HashDist: Reproducible, Relocatable, Customizable, Cross-Platform Software Stacks for Open Hydrological Science

Friday, 19 December 2014
Aron Jamil Ahmadia and Christopher E Kees, Coastal and Hydraulics Laboratory, Vicksburg, MS, United States
Developing scientific software is a continuous balance between not reinventing the wheel and getting fragile codes to interoperate with one another. Binary software distributions such as Anaconda provide a robust starting point for many scientific software packages, but this solution alone is insufficient for many scientific software developers.

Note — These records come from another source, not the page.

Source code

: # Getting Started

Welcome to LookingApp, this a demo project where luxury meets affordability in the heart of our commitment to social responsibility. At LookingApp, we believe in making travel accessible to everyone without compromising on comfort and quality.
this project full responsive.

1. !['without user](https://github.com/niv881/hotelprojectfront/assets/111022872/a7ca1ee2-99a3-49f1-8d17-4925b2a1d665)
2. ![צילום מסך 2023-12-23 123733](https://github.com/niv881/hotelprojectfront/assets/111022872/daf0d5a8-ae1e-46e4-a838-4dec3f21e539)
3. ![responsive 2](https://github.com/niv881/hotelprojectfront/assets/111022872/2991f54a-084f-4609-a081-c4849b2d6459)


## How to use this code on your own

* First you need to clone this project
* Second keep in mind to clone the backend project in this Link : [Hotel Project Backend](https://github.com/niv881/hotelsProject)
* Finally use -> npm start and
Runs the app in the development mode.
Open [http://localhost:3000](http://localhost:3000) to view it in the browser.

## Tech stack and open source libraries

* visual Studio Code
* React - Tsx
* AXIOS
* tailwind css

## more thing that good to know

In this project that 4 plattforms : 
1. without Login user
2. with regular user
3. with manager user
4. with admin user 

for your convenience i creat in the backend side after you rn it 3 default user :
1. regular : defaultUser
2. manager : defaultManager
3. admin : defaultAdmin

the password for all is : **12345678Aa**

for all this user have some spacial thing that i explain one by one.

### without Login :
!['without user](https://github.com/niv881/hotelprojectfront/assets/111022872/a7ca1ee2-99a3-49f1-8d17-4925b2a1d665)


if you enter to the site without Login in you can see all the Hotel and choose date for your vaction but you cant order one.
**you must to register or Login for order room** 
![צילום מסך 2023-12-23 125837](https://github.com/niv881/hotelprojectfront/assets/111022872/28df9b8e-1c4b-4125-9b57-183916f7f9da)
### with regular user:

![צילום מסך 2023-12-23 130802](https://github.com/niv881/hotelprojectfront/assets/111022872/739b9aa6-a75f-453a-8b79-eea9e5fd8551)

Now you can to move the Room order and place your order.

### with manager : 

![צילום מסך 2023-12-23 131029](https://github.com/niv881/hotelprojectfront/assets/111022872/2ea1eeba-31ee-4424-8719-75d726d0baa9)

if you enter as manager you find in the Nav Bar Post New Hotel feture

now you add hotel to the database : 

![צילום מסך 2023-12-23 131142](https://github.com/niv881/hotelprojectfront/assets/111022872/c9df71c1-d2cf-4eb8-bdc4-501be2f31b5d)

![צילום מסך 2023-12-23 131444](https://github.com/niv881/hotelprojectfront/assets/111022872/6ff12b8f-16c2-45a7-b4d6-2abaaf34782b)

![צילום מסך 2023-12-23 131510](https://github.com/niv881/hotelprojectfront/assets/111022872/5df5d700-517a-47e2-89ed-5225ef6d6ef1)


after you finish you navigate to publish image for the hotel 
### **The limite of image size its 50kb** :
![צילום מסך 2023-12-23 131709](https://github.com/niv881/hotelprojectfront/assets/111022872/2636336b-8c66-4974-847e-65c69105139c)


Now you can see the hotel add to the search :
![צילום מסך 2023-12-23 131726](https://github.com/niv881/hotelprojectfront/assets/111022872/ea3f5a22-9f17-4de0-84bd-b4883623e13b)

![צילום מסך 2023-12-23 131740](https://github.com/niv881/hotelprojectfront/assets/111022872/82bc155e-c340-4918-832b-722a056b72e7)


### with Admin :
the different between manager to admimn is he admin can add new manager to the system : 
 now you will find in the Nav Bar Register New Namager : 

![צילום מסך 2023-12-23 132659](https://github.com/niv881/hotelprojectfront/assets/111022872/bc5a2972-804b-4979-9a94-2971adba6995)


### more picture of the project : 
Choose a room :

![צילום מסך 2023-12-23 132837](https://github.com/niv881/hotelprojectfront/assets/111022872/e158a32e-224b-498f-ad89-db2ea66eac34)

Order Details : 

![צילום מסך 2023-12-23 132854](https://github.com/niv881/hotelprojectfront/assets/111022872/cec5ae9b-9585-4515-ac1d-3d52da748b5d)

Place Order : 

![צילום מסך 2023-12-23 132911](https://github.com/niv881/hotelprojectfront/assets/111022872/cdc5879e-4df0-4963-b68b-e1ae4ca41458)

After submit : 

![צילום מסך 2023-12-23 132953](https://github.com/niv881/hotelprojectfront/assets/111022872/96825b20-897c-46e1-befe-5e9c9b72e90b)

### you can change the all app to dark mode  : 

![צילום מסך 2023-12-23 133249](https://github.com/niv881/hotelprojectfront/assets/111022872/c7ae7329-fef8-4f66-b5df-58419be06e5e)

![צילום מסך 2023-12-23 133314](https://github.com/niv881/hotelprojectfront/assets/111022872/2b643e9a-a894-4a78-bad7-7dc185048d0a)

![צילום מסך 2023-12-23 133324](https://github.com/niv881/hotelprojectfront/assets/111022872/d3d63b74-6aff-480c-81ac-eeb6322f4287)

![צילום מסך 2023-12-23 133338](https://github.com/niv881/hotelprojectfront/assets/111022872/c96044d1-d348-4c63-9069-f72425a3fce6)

HashDist provides a critical component of the development workflow, enabling highly customizable, source-driven, and reproducible builds for scientific software stacks, available from both the IPython Notebook and the command line.

To address these issues, the Coastal and Hydraulics Laboratory at the US Army Engineer Research and Development Center has funded the development of HashDist in collaboration with Simula Research Laboratories and the University of Texas at Austin. HashDist is motivated by a functional approach to package build management, and features intelligent caching of sources and builds, parametrized build specifications, and the ability to interoperate with system compilers and packages. HashDist enables the easy specification of "software stacks", which allow both the novice user to install a default environment and the advanced user to configure every aspect of their build in a modular fashion. As an advanced feature, HashDist builds can be made relocatable, allowing the easy redistribution of binaries on all three major operating systems as well as cloud, and supercomputing platforms. As a final benefit, all HashDist builds are reproducible, with a build hash specifying exactly how each component of the software stack was installed.

This talk discusses the role of HashDist in the hydrological sciences, including its use by the Coastal and Hydraulics Laboratory in the development and deployment of the Proteus Toolkit as well as the Rapid Operational Access and Maneuver Support project. We demonstrate HashDist in action, and show how it can effectively support development, deployment, teaching, and reproducibility for scientists working in the hydrological sciences.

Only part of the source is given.